In the early 2000s, a woman named Julie Jackson purchased a sampler kit at her local craft store in search of some “art therapy” to combat the frustration of dealing with her boss. The pattern featured an intricate border of pink flowers, with space in the middle for a newly married couple to stitch their initials. Instead, Jackson stitched the letters “F-U-C-K” in black floss, stark against the white aida and delicately framed by the floral motif.
Delighted by the resulting product, Jackson launched Subversive Cross Stitch, an online pattern store that claims to distinguish itself from its “old timey” counterpart through the shocking juxtaposition of traditional motifs and irreverent phrases. The words “Spark Joy or Get Out,” “Wear a Fucking Mask,” and “Home Sweet Homo” replaced the motivational phrases ubiquitous in contemporary samplers without otherwise disrupting the designs. The overwhelming popularity of these patterns, combined with the distinction that Jackson discursively establishes between her work and the “old timey” patterns that come before it, frames her patterns as a significant rupture in the history of cross-stitch samplers and needle arts more generally.

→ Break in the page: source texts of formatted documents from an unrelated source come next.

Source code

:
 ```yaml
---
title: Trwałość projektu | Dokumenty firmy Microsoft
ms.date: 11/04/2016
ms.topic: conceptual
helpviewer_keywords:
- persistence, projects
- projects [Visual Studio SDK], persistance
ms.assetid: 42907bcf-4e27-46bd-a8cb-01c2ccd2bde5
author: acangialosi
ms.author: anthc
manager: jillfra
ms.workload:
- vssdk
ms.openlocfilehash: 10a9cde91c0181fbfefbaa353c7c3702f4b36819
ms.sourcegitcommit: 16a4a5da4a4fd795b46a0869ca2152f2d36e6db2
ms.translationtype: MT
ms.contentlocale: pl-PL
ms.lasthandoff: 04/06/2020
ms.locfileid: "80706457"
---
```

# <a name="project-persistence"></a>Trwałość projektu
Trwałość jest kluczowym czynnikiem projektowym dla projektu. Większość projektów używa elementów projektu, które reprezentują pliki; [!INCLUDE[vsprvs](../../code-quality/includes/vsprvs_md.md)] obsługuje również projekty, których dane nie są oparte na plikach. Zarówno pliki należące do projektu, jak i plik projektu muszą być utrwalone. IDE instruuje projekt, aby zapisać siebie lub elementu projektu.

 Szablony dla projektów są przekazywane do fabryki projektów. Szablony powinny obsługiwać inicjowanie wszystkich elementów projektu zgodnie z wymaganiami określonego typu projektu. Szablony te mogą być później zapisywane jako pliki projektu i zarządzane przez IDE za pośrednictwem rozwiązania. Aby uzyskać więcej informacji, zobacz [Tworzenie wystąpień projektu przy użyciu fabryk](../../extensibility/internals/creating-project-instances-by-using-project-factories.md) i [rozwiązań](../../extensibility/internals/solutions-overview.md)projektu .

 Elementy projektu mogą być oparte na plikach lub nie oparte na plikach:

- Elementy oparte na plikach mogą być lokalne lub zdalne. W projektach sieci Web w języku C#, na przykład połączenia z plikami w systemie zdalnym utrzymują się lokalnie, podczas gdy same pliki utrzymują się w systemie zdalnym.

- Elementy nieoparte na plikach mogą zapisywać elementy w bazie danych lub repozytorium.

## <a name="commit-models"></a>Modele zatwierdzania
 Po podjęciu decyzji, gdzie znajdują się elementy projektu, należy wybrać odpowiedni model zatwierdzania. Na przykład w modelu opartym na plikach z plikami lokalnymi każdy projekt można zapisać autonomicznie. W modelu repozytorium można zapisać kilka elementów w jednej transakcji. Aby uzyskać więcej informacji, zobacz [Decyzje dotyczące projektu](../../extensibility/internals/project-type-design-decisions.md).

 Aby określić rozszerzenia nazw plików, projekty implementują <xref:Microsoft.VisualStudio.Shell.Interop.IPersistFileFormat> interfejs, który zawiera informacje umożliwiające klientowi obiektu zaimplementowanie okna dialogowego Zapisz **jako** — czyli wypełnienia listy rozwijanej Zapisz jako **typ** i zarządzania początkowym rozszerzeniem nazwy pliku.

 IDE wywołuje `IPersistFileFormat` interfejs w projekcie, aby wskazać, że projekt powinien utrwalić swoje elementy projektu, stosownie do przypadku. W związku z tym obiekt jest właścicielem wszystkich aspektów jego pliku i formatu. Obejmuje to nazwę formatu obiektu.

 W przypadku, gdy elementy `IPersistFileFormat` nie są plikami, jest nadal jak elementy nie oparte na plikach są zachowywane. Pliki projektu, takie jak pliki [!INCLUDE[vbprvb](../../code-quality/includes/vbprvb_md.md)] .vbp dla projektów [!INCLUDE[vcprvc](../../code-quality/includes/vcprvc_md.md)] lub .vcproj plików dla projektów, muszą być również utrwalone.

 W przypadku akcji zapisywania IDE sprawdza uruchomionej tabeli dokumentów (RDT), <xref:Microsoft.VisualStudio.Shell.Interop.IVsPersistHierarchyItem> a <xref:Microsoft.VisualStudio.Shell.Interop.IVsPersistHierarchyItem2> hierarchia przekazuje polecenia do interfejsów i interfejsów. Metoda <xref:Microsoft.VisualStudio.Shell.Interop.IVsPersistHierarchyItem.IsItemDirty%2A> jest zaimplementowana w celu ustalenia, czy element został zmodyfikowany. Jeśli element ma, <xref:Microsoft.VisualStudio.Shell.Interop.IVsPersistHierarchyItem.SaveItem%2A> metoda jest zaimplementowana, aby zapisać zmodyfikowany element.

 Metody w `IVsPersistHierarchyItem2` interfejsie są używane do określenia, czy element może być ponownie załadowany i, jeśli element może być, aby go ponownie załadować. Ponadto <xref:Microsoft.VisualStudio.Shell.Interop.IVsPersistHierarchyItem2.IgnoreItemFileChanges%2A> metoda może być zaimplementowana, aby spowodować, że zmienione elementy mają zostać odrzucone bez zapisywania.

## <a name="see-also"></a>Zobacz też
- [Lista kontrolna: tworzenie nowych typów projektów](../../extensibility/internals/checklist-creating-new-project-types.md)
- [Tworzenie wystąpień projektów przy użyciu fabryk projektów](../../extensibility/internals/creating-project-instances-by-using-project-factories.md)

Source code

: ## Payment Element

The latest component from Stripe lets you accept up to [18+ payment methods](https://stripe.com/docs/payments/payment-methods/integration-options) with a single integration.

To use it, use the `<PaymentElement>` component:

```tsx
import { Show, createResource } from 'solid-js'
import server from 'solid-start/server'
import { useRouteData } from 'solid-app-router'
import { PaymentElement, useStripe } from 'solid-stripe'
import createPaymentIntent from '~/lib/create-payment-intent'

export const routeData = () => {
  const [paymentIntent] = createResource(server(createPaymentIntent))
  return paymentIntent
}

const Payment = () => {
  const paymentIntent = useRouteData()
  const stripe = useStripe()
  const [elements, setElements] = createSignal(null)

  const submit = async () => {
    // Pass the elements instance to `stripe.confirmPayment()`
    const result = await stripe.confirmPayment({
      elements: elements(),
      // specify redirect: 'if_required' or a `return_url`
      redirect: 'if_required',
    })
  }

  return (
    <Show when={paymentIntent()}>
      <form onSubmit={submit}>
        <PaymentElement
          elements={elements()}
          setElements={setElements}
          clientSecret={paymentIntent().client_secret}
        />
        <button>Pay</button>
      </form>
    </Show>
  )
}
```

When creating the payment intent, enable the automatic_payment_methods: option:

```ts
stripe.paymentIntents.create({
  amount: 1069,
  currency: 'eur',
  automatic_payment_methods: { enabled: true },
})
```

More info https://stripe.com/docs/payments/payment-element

Although the resulting artifact may be subversive insofar as using profanity still tends to be labeled subversive, I want to take seriously the question of whether these patterns really subvert the practice of sampler stitching. To say that the insertion of particular kinds of words into the sampler subverts the sampler risks presenting the sampler as a static, inflexible instrument. By directing some attention away from the finished object and toward the material praxis that creates it, I propose to read the cross-stitch sampler as an instrument that is always culturally and socially contingent. Before four letter words made their way to the centres of samplers, crafters were experimenting with the affordances of the form, iteratively reinventing what the sampler was through the practice of crafting one.